** Opening Data block **

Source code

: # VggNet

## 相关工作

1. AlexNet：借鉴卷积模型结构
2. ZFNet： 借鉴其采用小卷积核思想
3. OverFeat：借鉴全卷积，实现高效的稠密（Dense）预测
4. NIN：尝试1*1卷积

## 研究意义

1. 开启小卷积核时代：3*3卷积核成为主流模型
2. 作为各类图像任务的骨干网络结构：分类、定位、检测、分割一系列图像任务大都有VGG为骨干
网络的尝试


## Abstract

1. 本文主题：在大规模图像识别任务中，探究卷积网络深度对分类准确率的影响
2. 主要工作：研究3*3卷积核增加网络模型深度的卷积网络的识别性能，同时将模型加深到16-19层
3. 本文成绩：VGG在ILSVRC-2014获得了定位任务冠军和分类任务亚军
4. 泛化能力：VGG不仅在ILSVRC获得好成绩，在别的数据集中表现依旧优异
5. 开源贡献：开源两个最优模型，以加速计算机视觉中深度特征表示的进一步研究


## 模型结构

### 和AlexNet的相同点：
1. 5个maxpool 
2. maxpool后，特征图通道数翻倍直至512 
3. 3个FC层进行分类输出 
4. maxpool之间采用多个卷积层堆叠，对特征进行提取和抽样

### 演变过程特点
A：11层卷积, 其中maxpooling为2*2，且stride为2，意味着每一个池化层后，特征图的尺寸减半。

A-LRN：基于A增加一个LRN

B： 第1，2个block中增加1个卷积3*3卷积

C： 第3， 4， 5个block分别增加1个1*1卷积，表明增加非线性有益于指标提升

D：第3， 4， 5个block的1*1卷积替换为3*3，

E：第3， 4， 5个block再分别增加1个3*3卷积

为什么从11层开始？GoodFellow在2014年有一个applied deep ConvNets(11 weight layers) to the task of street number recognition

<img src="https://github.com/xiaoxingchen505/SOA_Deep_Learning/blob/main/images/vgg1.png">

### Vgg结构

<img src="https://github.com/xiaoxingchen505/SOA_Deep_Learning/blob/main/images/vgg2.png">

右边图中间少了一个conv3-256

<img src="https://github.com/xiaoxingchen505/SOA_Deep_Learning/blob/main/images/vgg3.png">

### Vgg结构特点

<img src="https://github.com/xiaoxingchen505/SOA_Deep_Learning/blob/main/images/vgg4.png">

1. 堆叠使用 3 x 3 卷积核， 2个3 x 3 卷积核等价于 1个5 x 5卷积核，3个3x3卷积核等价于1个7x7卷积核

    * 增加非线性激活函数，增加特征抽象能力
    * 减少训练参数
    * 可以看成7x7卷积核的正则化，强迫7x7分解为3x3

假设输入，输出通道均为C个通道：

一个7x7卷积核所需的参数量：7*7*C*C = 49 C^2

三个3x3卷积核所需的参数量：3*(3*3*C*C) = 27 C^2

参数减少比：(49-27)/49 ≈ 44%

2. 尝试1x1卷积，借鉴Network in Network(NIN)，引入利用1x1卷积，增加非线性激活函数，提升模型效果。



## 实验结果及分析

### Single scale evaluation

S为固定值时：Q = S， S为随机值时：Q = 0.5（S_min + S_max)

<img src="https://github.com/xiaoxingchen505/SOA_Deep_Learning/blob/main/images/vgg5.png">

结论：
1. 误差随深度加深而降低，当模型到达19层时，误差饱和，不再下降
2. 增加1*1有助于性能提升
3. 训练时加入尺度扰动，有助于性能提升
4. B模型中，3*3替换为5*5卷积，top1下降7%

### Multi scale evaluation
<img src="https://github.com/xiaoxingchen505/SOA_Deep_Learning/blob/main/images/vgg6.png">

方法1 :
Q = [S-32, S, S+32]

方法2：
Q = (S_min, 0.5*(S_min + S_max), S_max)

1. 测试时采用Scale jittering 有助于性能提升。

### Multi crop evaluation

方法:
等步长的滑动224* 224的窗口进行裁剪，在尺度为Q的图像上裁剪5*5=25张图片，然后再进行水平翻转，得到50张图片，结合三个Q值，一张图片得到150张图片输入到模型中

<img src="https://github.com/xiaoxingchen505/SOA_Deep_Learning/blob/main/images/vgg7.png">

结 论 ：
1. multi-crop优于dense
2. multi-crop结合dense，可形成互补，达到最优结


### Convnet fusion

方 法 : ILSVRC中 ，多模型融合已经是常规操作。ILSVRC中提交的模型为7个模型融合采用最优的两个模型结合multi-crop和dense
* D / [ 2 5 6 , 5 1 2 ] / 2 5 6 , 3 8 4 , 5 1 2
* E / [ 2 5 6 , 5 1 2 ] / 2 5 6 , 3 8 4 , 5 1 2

** Closing Data block **

Task brief:
Transcribe every line of the records exactly, please.

Final answer:
Source code

: # VggNet

## 相关工作

1. AlexNet：借鉴卷积模型结构
2. ZFNet： 借鉴其采用小卷积核思想
3. OverFeat：借鉴全卷积，实现高效的稠密（Dense）预测
4. NIN：尝试1*1卷积

## 研究意义

1. 开启小卷积核时代：3*3卷积核成为主流模型
2. 作为各类图像任务的骨干网络结构：分类、定位、检测、分割一系列图像任务大都有VGG为骨干
网络的尝试


## Abstract

1. 本文主题：在大规模图像识别任务中，探究卷积网络深度对分类准确率的影响
2. 主要工作：研究3*3卷积核增加网络模型深度的卷积网络的识别性能，同时将模型加深到16-19层
3. 本文成绩：VGG在ILSVRC-2014获得了定位任务冠军和分类任务亚军
4. 泛化能力：VGG不仅在ILSVRC获得好成绩，在别的数据集中表现依旧优异
5. 开源贡献：开源两个最优模型，以加速计算机视觉中深度特征表示的进一步研究


## 模型结构

### 和AlexNet的相同点：
1. 5个maxpool 
2. maxpool后，特征图通道数翻倍直至512 
3. 3个FC层进行分类输出 
4. maxpool之间采用多个卷积层堆叠，对特征进行提取和抽样

### 演变过程特点
A：11层卷积, 其中maxpooling为2*2，且stride为2，意味着每一个池化层后，特征图的尺寸减半。

A-LRN：基于A增加一个LRN

B： 第1，2个block中增加1个卷积3*3卷积

C： 第3， 4， 5个block分别增加1个1*1卷积，表明增加非线性有益于指标提升

D：第3， 4， 5个block的1*1卷积替换为3*3，

E：第3， 4， 5个block再分别增加1个3*3卷积

为什么从11层开始？GoodFellow在2014年有一个applied deep ConvNets(11 weight layers) to the task of street number recognition

<img src="https://github.com/xiaoxingchen505/SOA_Deep_Learning/blob/main/images/vgg1.png">

### Vgg结构

<img src="https://github.com/xiaoxingchen505/SOA_Deep_Learning/blob/main/images/vgg2.png">

右边图中间少了一个conv3-256

<img src="https://github.com/xiaoxingchen505/SOA_Deep_Learning/blob/main/images/vgg3.png">

### Vgg结构特点

<img src="https://github.com/xiaoxingchen505/SOA_Deep_Learning/blob/main/images/vgg4.png">

1. 堆叠使用 3 x 3 卷积核， 2个3 x 3 卷积核等价于 1个5 x 5卷积核，3个3x3卷积核等价于1个7x7卷积核

    * 增加非线性激活函数，增加特征抽象能力
    * 减少训练参数
    * 可以看成7x7卷积核的正则化，强迫7x7分解为3x3

假设输入，输出通道均为C个通道：

一个7x7卷积核所需的参数量：7*7*C*C = 49 C^2

三个3x3卷积核所需的参数量：3*(3*3*C*C) = 27 C^2

参数减少比：(49-27)/49 ≈ 44%

2. 尝试1x1卷积，借鉴Network in Network(NIN)，引入利用1x1卷积，增加非线性激活函数，提升模型效果。



## 实验结果及分析

### Single scale evaluation

S为固定值时：Q = S， S为随机值时：Q = 0.5（S_min + S_max)

<img src="https://github.com/xiaoxingchen505/SOA_Deep_Learning/blob/main/images/vgg5.png">

结论：
1. 误差随深度加深而降低，当模型到达19层时，误差饱和，不再下降
2. 增加1*1有助于性能提升
3. 训练时加入尺度扰动，有助于性能提升
4. B模型中，3*3替换为5*5卷积，top1下降7%

### Multi scale evaluation
<img src="https://github.com/xiaoxingchen505/SOA_Deep_Learning/blob/main/images/vgg6.png">

方法1 :
Q = [S-32, S, S+32]

方法2：
Q = (S_min, 0.5*(S_min + S_max), S_max)

1. 测试时采用Scale jittering 有助于性能提升。

### Multi crop evaluation

方法:
等步长的滑动224* 224的窗口进行裁剪，在尺度为Q的图像上裁剪5*5=25张图片，然后再进行水平翻转，得到50张图片，结合三个Q值，一张图片得到150张图片输入到模型中

<img src="https://github.com/xiaoxingchen505/SOA_Deep_Learning/blob/main/images/vgg7.png">

结 论 ：
1. multi-crop优于dense
2. multi-crop结合dense，可形成互补，达到最优结


### Convnet fusion

方 法 : ILSVRC中 ，多模型融合已经是常规操作。ILSVRC中提交的模型为7个模型融合采用最优的两个模型结合multi-crop和dense
* D / [ 2 5 6 , 5 1 2 ] / 2 5 6 , 3 8 4 , 5 1 2
* E / [ 2 5 6 , 5 1 2 ] / 2 5 6 , 3 8 4 , 5 1 2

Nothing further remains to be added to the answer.